Enfin, il convient de souligner l'importance du dispositif de reconversion, indispensable à l'accompagnement des militaires dans leur transition vers l'emploi civil après une carrière courte dans les armées, mais aussi à la transformation de nombreux emplois au sein du ministère. Il est aussi déterminant pour limiter la dépense liée à l'indemnisation du chômage des militaires , qui pèse sur la masse salariale. Articulé autour de l'agence Défense-Mobilité, celui du ministère des armées est tout à fait performant (10 500 reclassements en 2016, dont 80 % dans le secteur privé et 20 % dans la fonction publique) et une source d'inspiration pour les autres ministères.

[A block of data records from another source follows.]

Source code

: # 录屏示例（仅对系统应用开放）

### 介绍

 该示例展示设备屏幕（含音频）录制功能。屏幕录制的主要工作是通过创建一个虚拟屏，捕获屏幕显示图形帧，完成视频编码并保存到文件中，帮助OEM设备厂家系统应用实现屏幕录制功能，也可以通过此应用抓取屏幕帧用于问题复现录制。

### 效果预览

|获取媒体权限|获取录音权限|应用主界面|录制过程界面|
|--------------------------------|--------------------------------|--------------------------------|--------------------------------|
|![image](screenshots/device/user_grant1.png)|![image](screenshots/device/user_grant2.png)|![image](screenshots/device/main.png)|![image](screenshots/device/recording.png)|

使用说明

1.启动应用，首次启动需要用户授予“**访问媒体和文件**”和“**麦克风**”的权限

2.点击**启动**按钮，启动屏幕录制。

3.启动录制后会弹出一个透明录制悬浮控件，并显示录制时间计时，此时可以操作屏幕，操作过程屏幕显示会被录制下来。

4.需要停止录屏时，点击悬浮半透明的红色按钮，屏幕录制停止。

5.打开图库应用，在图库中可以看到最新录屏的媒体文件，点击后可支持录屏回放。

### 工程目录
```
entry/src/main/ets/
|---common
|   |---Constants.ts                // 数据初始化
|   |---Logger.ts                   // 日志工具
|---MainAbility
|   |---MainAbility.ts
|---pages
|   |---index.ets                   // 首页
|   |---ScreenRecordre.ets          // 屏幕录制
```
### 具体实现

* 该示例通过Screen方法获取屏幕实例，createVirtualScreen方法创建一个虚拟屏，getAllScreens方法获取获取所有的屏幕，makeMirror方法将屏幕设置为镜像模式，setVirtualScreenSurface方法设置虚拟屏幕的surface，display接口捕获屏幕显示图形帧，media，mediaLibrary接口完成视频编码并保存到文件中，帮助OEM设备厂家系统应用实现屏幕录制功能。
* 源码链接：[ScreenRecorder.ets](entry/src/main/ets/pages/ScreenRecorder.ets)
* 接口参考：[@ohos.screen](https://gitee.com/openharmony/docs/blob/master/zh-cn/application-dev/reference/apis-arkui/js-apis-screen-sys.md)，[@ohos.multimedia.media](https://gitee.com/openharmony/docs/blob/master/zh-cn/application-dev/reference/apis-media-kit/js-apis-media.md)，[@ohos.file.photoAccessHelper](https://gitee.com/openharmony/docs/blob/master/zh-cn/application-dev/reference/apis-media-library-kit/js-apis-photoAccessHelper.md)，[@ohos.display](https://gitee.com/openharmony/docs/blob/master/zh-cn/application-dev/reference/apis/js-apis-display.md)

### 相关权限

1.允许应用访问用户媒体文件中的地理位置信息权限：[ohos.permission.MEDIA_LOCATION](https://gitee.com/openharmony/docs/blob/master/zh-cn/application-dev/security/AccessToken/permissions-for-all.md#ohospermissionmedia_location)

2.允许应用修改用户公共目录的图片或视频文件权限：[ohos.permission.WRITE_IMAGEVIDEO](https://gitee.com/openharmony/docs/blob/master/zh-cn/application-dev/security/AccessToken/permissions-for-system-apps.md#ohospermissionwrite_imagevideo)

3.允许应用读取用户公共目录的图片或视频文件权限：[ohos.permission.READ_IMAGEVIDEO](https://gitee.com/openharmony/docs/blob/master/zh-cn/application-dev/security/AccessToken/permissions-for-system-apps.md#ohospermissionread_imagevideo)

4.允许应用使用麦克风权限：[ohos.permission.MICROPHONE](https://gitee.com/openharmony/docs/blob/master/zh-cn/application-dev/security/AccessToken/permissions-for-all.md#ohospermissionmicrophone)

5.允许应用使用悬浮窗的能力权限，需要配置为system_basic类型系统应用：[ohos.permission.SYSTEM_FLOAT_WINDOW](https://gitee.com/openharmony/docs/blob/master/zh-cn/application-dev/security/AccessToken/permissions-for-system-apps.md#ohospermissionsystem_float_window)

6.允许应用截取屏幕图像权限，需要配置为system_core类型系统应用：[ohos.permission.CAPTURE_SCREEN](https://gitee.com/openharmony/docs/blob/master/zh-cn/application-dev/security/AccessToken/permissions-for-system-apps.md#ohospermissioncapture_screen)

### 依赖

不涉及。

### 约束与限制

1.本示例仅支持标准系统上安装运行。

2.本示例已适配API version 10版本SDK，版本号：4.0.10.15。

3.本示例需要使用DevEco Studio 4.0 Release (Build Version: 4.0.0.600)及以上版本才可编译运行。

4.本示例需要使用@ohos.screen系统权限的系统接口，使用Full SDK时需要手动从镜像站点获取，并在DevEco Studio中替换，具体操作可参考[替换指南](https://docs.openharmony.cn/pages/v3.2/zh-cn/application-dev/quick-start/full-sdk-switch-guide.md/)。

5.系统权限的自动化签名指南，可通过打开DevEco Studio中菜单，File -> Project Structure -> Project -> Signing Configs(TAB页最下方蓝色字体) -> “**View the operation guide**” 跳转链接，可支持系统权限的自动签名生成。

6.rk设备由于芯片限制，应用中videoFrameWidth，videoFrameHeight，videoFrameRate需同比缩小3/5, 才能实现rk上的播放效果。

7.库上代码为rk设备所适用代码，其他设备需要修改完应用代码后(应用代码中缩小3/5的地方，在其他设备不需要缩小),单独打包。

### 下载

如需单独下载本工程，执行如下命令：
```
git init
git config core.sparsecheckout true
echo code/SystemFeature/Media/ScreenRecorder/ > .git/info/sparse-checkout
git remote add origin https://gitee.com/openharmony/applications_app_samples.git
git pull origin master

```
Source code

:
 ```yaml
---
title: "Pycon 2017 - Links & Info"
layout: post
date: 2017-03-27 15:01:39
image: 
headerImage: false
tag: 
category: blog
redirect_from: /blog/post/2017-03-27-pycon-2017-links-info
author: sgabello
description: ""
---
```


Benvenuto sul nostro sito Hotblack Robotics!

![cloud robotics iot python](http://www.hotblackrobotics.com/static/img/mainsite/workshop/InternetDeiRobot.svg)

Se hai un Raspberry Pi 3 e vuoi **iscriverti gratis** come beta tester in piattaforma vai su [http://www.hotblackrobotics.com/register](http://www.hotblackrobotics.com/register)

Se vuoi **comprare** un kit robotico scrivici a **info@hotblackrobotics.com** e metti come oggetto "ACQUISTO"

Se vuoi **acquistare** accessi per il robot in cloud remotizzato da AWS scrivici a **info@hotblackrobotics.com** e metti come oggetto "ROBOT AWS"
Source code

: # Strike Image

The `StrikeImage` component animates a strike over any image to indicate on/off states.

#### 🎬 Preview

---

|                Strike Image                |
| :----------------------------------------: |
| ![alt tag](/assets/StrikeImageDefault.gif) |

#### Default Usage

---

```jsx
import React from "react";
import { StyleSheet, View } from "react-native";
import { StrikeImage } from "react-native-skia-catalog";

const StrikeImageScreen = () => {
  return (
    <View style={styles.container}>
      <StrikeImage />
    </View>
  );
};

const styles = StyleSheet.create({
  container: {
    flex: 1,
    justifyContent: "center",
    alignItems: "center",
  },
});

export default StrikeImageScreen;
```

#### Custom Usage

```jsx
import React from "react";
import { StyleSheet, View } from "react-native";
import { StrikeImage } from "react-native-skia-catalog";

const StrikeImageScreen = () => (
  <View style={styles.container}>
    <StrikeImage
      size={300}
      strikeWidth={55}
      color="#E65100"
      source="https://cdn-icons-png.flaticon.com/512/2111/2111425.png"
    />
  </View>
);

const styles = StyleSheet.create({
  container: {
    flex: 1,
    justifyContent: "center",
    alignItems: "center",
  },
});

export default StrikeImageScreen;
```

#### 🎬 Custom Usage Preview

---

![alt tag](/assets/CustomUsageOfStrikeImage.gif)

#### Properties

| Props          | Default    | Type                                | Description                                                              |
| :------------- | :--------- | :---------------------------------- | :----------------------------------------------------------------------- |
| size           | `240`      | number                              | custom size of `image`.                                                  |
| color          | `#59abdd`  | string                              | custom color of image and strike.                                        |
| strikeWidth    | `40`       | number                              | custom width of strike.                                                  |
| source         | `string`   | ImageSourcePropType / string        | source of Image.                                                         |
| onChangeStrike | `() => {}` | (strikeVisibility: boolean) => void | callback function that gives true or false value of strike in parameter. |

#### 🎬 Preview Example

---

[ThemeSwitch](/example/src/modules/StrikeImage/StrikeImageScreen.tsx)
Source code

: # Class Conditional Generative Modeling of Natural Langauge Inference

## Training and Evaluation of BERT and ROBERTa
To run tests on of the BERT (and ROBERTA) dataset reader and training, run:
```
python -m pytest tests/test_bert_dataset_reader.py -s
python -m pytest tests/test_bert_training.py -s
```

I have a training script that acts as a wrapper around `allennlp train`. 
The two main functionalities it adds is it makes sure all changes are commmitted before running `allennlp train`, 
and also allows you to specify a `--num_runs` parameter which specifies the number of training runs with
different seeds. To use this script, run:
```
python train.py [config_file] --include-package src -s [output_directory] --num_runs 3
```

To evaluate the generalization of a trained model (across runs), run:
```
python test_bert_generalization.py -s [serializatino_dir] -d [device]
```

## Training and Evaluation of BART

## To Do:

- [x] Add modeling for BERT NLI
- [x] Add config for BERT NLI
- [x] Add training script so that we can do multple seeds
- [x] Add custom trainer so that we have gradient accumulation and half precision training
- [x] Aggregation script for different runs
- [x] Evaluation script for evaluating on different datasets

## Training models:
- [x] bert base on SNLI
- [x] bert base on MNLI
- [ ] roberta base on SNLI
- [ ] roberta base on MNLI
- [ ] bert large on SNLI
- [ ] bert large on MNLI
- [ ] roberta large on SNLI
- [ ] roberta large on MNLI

De nouveaux outils - notamment numériques - seront mis en place et la reconnaissance des qualifications et des acquis professionnels sera développée. Au plan législatif, le projet de loi tend à autoriser, dans son article 15 , le gouvernement à procéder par ordonnance à une rénovation des procédures de reclassement dans la fonction publique dans le sens d'une simplification des dispositions prévues aux articles L. 4139-2 (détachement-intégration) et L. 4139-3 (emplois réservés) du code de la défense.


* 7 Cette décision avait été précédée d'une première inflexion de la trajectoire des effectifs (tendant à la « réduction des déflations ») par la loi d'actualisation de la programmation militaire du 28 juillet 2015.